Organisaties met een incident response plan en een IR-retainer besparen gemiddeld €2,66 miljoen per incident vergeleken met organisaties zonder (IBM 2024).

Veelgestelde vragen over cyberincidenten

Moet ik altijd aangifte doen bij de politie?

Aangifte is niet altijd verplicht, maar sterk aan te raden bij cybercrime. Het helpt bij opsporing, kan vereist zijn door je cyberverzekering en versterkt je juridische positie.
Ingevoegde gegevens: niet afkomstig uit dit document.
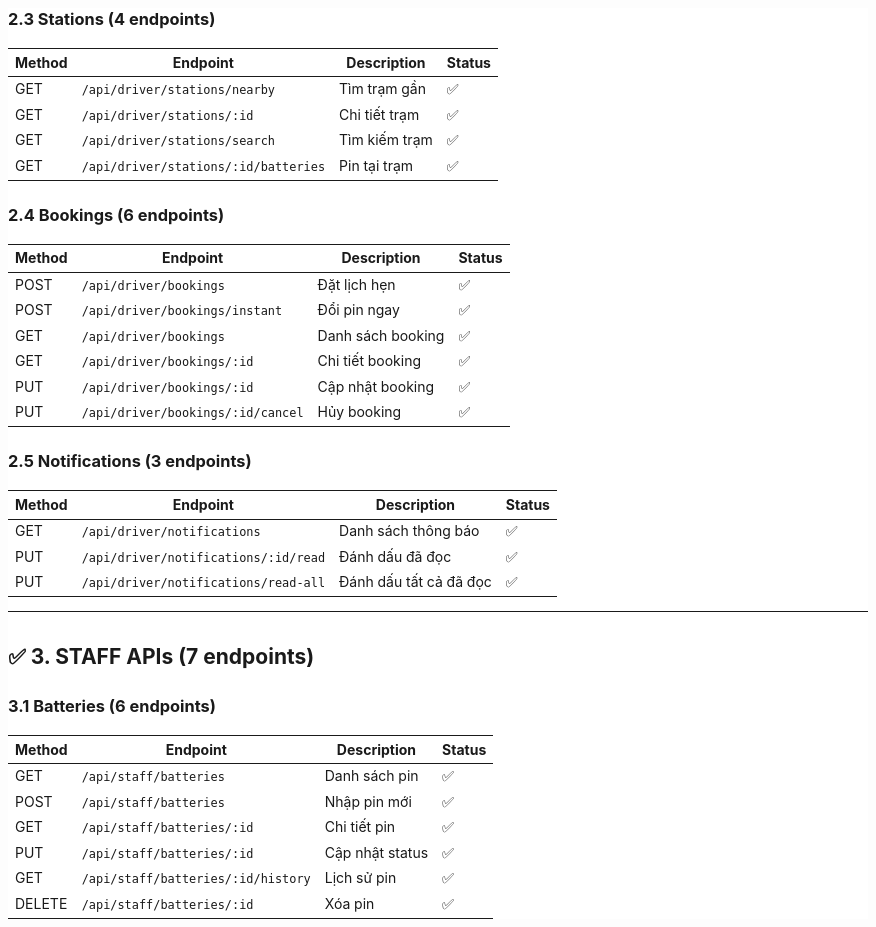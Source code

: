 ### 2.3 Stations (4 endpoints)
| Method | Endpoint | Description | Status |
|--------|----------|-------------|--------|
| GET | `/api/driver/stations/nearby` | Tìm trạm gần | ✅ |
| GET | `/api/driver/stations/:id` | Chi tiết trạm | ✅ |
| GET | `/api/driver/stations/search` | Tìm kiếm trạm | ✅ |
| GET | `/api/driver/stations/:id/batteries` | Pin tại trạm | ✅ |

### 2.4 Bookings (6 endpoints)
| Method | Endpoint | Description | Status |
|--------|----------|-------------|--------|
| POST | `/api/driver/bookings` | Đặt lịch hẹn | ✅ |
| POST | `/api/driver/bookings/instant` | Đổi pin ngay | ✅ |
| GET | `/api/driver/bookings` | Danh sách booking | ✅ |
| GET | `/api/driver/bookings/:id` | Chi tiết booking | ✅ |
| PUT | `/api/driver/bookings/:id` | Cập nhật booking | ✅ |
| PUT | `/api/driver/bookings/:id/cancel` | Hủy booking | ✅ |

### 2.5 Notifications (3 endpoints)
| Method | Endpoint | Description | Status |
|--------|----------|-------------|--------|
| GET | `/api/driver/notifications` | Danh sách thông báo | ✅ |
| PUT | `/api/driver/notifications/:id/read` | Đánh dấu đã đọc | ✅ |
| PUT | `/api/driver/notifications/read-all` | Đánh dấu tất cả đã đọc | ✅ |

---

## ✅ 3. STAFF APIs (7 endpoints)

### 3.1 Batteries (6 endpoints)
| Method | Endpoint | Description | Status |
|--------|----------|-------------|--------|
| GET | `/api/staff/batteries` | Danh sách pin | ✅ |
| POST | `/api/staff/batteries` | Nhập pin mới | ✅ |
| GET | `/api/staff/batteries/:id` | Chi tiết pin | ✅ |
| PUT | `/api/staff/batteries/:id` | Cập nhật status | ✅ |
| GET | `/api/staff/batteries/:id/history` | Lịch sử pin | ✅ |
| DELETE | `/api/staff/batteries/:id` | Xóa pin | ✅ |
De politie heeft gespecialiseerde teams (Team High Tech Crime) voor cyberzaken.

Moet ik losgeld betalen bij ransomware?

Het NCSC, de politie en de meeste security-experts raden betaling af. Betaling garandeert niet dat je data terugkrijgt (in 20% van de gevallen lukt decryptie niet ondanks betaling), financiert criminele organisaties en maakt je aantrekkelijker als toekomstig doelwit. Investeer liever in goede backups en incident response.

Hoe snel moet ik een datalek melden bij de AP?

Binnen 72 uur na ontdekking. Dit is een harde wettelijke deadline onder de AVG. Als je niet alle informatie hebt, meld dan wat je weet en vul later aan. Niet melden kan leiden tot boetes tot €20 miljoen of 4% van de jaaromzet.

Dekt mijn cyberverzekering de kosten?

Dat hangt af van je polis en of je aantoonbaar voldoende beveiligingsmaatregelen hebt getroffen. Steeds meer verzekeraars stellen eisen aan MFA, EDR, backupbeleid en patch management. Een pentest-rapport en een incident response plan versterken je positie bij een claim.

Hoe voorkom ik een volgend incident?

Investeer in preventie: regelmatige pentests, 24/7 monitoring (MDR), security awareness training, patch management en een getest incident response plan. De les van elk incident is dat voorbereiding goedkoper is dan herstel.